The process, anticipated to take 20 days, took almost a month.

In the end, around 87,000 salmon were released in four stages into Fox Creek. The last batch entered the water last week.

Council staff, program partners and community volunteers came out to help with the release.

The fish were transported by truck from the McIntyre Creek facility to the place where Fox Creek meets the Klondike Highway.

Once there, Johns slowly removed water from the totes, replacing it with creek water, which is a few degrees warmer.

“We can see their skin changing. Instead of being really dark, they camouflage a little bit lighter,” said Johns.

Elders, children, and people of all ages in between helped with the release, gently dropping buckets full of young salmon into sheltered pockets of the creek. The process can take several hours.

After a year in the creek, the fish that survive the winter will be ready to make their way to the ocean.

The hope is that they will return to Fox Creek to spawn when they are mature adults.

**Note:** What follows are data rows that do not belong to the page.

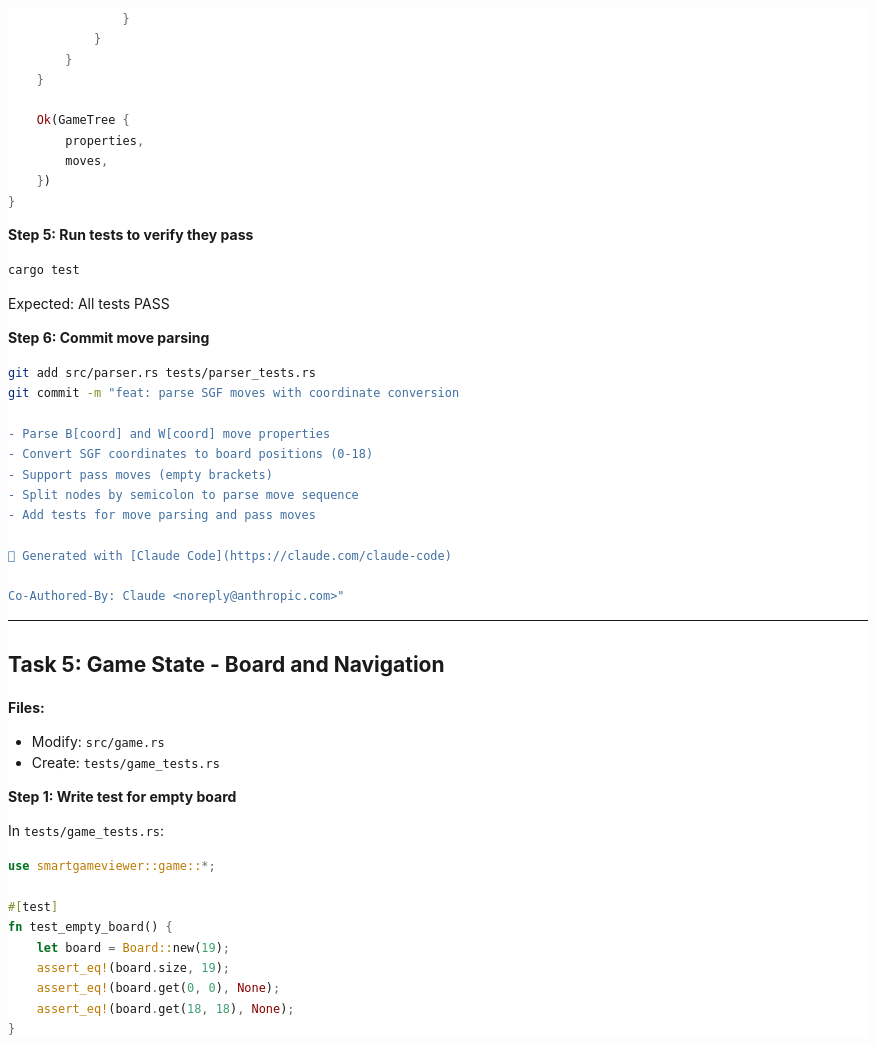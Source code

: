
 ```rust
                }
            }
        }
    }

    Ok(GameTree {
        properties,
        moves,
    })
}
```

**Step 5: Run tests to verify they pass**

```bash
cargo test
```

Expected: All tests PASS

**Step 6: Commit move parsing**

```bash
git add src/parser.rs tests/parser_tests.rs
git commit -m "feat: parse SGF moves with coordinate conversion

- Parse B[coord] and W[coord] move properties
- Convert SGF coordinates to board positions (0-18)
- Support pass moves (empty brackets)
- Split nodes by semicolon to parse move sequence
- Add tests for move parsing and pass moves

🤖 Generated with [Claude Code](https://claude.com/claude-code)

Co-Authored-By: Claude <noreply@anthropic.com>"
```

---

## Task 5: Game State - Board and Navigation

**Files:**
- Modify: `src/game.rs`
- Create: `tests/game_tests.rs`

**Step 1: Write test for empty board**

In `tests/game_tests.rs`:

```rust
use smartgameviewer::game::*;

#[test]
fn test_empty_board() {
    let board = Board::new(19);
    assert_eq!(board.size, 19);
    assert_eq!(board.get(0, 0), None);
    assert_eq!(board.get(18, 18), None);
}
```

To reproduce, salmon typically return to the stream they grew up in, but not always.

An adult female can hold around 8,000 eggs in her belly, and of those, only about two are expected to survive the journey to the ocean and back.

Encouraging spawning on Fox Creek will not only work to restore a natural salmon environment, but it could also reduce mortality rates, said Johns.

The salmon that come from above the Whitehorse Dam don’t always make it back down the fish ladder, and many die in the turbines. Fox Creek salmon avoid that hazard.

Still, their journey is not easy.

One of the major challenges for the Fox Creek project is the abundance of beaver dams.

Dams can provide sheltered habitat for young salmon to grow, but with too many of them they become an obstacle.

Ta’an Kwach’an Council secured funding for a beaver management plan that would expose the young people of the community to trapping practices, but they had to send the money back.

An elder who trapped near Fox Creek passed away in December, and according to tradition no one can disturb the area for a full year.

“The beaver dams, they’re a pretty big obstacle for us right now,” Johns said.

And restoring spawning habitat is only the beginning of the battle.

Before returning to Canada, salmon must brave several years in the open ocean and then travel thousands of kilometres through American waters.

In 2010, the Alaska pollack industry reported a bycatch of over 51,000 chinook salmon, which is a lot more that the 33,000 fish that made it to the border that year.

Under a treaty obligation, Alaska must allow for between 33,000 and 43,000 to make it into Canada, plus the share of catch designated for First Nation fisheries. In recent years, that obligation has not always been met.

When the numbers at the border are low, First Nations are left with the tough choice of protecting the stock for spawning or harvesting the fish.

This year, in light of the dismal run, many First Nations are limiting their harvest or shutting down their fishery altogether.

“That takes away from the grandmothers and the true fishermen who do it every single year,” Johns said.

It also takes away from the communities for whom participating in fish camps is a valued cultural activity.

“It brings our families together for sure,” Johns said.

The Fox Creek project can serve as a model for other First Nations, said Johns.

“It’s been inspirational for me because I learn a lot from our elders when they speak and they talk about it. It comes from their heart and you can see how heartfelt they are, and I love that.”